_Aim of the task_. The entries that follow include a run beginning at the line with "- Graphs and Graphics" and ending at the line with "Note: at the"; restate that run word for word and leave the rest out.

*** Information shown ***

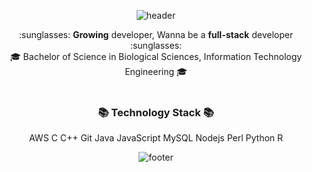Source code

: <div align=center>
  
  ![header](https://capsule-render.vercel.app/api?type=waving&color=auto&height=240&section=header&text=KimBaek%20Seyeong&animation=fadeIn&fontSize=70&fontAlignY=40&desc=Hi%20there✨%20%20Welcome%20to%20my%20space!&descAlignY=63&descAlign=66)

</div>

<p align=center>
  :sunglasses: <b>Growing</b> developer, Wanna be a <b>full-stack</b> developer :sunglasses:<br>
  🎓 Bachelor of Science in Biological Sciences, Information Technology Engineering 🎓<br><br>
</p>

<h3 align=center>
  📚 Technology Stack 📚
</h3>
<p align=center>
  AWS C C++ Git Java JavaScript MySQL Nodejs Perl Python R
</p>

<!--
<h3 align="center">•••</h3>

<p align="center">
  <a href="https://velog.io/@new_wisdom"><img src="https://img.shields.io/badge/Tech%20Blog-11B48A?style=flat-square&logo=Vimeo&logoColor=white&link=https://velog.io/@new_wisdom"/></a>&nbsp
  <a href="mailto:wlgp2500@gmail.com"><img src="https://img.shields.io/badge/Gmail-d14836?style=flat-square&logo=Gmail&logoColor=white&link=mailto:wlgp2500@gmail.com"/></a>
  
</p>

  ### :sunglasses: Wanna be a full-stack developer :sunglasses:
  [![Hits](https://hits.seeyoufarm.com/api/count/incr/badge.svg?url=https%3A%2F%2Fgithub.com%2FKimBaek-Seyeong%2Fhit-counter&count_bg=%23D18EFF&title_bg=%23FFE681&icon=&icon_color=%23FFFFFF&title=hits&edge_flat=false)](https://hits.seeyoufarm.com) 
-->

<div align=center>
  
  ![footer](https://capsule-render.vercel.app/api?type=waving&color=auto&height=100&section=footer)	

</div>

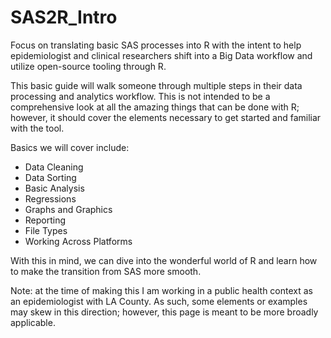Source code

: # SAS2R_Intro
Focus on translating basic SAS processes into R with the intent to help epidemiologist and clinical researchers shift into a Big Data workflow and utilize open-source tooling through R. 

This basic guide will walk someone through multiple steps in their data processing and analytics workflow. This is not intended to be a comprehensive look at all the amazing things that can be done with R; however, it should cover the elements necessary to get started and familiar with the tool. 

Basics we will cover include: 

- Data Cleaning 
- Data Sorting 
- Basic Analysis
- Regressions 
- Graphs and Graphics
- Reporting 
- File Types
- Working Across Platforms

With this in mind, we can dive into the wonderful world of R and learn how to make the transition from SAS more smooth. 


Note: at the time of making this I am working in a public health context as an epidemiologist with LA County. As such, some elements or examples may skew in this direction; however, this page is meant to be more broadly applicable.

***
*** Information shown ***

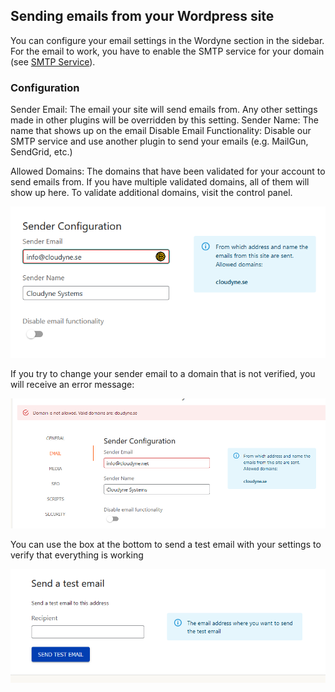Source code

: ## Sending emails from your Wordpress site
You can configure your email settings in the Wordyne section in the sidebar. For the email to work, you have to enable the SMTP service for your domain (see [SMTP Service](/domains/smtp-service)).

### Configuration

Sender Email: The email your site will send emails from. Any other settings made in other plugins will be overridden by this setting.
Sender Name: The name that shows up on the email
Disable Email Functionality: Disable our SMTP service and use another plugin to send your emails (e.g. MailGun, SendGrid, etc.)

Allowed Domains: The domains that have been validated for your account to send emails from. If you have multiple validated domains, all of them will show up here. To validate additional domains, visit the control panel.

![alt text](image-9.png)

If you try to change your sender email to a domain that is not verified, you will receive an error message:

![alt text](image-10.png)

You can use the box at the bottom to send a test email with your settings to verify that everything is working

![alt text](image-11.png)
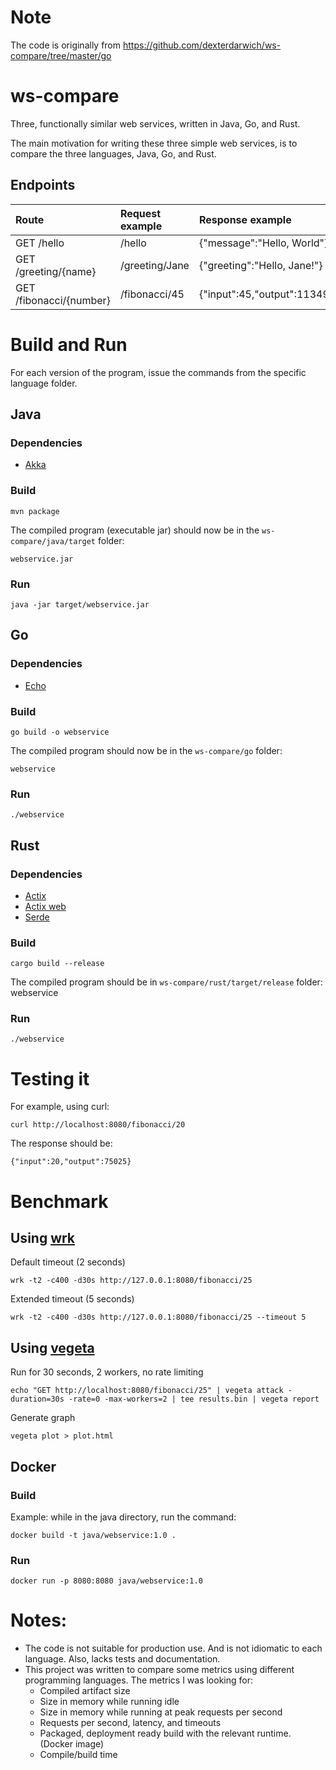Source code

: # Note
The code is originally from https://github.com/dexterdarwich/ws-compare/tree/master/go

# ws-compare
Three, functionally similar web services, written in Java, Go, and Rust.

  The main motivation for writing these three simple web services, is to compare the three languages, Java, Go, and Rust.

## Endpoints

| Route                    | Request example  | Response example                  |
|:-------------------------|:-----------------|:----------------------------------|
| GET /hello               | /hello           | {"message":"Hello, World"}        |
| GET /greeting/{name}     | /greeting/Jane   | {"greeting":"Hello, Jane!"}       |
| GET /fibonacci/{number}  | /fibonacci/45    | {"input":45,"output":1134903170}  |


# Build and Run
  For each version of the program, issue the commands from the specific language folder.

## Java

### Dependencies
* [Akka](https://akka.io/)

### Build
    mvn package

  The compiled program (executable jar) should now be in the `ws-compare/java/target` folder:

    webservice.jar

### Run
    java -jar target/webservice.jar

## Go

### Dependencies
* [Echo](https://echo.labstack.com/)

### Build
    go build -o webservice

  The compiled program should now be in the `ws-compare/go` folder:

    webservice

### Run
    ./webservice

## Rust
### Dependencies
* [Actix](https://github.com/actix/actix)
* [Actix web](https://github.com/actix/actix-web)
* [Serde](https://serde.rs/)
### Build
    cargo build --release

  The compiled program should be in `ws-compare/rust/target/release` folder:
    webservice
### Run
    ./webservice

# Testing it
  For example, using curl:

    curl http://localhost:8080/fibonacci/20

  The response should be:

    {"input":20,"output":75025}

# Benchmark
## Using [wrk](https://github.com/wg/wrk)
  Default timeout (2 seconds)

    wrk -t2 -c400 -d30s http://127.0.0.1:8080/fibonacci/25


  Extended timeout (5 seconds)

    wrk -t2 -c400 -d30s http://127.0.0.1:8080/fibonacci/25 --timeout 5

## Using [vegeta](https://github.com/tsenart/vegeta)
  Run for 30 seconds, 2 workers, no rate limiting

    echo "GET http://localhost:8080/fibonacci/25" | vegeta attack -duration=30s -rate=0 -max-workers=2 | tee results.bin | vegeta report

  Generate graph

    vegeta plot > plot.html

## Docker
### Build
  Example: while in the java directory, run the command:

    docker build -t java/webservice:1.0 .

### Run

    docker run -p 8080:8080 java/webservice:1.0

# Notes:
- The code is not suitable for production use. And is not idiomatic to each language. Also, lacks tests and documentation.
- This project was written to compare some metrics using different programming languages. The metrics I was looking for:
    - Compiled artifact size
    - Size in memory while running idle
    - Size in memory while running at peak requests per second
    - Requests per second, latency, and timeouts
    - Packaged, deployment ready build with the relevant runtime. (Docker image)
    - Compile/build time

***
*** Information shown ***

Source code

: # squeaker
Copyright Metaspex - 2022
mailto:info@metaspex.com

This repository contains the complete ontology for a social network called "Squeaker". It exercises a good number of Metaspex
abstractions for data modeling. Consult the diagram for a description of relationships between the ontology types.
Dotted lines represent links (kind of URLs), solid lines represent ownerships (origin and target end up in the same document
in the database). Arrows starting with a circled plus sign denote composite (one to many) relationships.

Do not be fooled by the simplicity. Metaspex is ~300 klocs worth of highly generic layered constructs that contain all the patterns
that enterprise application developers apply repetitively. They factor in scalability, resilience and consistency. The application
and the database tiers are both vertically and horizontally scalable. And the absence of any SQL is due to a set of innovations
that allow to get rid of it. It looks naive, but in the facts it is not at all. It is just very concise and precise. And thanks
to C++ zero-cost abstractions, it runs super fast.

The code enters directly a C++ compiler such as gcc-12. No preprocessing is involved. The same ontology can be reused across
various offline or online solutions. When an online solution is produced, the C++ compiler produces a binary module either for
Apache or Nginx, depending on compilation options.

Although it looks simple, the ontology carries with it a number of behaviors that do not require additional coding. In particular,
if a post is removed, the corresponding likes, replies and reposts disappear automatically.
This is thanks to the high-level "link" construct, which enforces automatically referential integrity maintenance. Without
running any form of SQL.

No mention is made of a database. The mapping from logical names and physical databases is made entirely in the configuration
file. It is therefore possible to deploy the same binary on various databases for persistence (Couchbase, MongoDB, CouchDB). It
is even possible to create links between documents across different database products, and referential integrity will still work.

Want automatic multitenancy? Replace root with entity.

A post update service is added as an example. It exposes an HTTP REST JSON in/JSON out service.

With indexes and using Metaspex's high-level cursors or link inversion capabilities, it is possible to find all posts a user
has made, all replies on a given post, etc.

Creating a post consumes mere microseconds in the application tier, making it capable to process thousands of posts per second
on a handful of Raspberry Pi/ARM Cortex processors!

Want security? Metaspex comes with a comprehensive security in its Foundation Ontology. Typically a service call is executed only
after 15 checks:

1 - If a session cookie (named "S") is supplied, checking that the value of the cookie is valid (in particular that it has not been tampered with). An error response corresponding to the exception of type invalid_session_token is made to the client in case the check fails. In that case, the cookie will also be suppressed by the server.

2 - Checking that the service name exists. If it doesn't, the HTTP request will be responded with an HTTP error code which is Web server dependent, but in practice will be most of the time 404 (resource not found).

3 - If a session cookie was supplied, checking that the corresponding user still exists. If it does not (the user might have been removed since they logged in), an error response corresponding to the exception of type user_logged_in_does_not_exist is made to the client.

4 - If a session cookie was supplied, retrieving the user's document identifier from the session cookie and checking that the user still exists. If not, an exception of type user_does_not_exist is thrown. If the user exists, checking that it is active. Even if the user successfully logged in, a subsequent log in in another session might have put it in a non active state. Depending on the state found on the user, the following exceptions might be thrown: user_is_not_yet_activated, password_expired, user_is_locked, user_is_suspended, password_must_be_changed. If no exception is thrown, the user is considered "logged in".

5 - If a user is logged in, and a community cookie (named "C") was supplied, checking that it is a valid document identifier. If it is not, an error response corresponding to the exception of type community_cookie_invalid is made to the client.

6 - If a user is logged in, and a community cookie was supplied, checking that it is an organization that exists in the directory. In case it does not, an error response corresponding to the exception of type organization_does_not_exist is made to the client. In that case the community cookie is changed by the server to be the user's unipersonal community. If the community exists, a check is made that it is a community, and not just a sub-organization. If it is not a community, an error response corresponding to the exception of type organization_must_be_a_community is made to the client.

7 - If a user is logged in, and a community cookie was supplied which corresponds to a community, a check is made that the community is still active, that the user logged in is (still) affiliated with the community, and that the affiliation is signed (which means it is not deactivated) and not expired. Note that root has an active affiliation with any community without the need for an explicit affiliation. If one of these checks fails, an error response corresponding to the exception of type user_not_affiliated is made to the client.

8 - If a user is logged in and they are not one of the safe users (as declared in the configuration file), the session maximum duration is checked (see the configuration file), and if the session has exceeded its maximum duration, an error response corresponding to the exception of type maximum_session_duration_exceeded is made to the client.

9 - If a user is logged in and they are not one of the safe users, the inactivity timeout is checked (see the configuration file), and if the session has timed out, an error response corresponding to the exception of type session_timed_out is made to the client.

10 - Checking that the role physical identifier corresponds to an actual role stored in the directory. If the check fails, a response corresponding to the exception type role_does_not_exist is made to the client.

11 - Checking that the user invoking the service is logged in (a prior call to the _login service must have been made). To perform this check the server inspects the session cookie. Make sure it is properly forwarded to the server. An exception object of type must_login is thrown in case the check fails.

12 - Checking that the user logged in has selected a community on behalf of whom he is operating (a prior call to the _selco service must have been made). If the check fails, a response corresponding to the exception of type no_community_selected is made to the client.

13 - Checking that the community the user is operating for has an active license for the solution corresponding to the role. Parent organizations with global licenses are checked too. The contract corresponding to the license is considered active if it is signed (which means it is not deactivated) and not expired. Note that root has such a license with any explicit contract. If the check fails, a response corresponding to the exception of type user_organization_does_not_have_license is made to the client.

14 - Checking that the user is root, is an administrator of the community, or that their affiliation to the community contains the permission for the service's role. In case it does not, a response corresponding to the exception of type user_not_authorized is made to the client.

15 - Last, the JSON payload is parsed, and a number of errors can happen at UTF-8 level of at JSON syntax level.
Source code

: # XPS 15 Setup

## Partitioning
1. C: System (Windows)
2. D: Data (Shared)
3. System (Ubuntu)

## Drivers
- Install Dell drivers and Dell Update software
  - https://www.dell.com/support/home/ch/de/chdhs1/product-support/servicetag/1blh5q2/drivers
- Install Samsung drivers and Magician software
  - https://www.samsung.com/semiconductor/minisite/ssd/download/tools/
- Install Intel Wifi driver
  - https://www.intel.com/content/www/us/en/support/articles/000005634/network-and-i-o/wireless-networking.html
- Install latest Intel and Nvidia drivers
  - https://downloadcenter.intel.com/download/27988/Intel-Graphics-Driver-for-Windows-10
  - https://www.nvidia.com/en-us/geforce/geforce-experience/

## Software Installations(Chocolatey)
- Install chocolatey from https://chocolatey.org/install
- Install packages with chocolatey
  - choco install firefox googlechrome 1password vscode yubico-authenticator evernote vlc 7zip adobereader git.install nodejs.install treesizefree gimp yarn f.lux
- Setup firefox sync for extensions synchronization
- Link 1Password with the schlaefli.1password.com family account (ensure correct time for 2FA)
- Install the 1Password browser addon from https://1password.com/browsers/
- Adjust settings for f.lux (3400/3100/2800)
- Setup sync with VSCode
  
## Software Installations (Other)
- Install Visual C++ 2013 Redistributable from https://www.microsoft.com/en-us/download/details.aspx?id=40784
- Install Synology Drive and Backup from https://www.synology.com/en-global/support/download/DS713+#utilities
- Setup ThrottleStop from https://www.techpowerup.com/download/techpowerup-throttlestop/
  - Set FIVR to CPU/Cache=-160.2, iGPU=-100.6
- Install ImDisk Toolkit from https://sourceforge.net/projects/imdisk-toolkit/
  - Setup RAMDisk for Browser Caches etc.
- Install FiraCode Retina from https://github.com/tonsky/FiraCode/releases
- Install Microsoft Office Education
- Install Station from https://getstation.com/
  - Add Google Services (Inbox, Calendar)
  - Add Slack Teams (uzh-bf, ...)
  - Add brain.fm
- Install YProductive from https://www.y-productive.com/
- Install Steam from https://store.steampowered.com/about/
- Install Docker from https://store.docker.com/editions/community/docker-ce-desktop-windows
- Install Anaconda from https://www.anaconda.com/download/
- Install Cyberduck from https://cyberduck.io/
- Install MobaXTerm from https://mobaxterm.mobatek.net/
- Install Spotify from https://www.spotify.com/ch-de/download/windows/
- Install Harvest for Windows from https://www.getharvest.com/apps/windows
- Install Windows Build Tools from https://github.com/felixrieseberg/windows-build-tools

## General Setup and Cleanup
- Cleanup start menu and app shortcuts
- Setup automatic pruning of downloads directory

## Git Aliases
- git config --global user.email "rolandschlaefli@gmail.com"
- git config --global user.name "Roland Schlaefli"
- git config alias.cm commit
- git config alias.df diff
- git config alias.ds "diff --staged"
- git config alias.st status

***

_Answer space_.
- Graphs and Graphics
- Reporting 
- File Types
- Working Across Platforms

With this in mind, we can dive into the wonderful world of R and learn how to make the transition from SAS more smooth. 


Note: at the time of making this I am working in a public health context as an epidemiologist with LA County. As such, some elements or examples may skew in this direction; however, this page is meant to be more broadly applicable.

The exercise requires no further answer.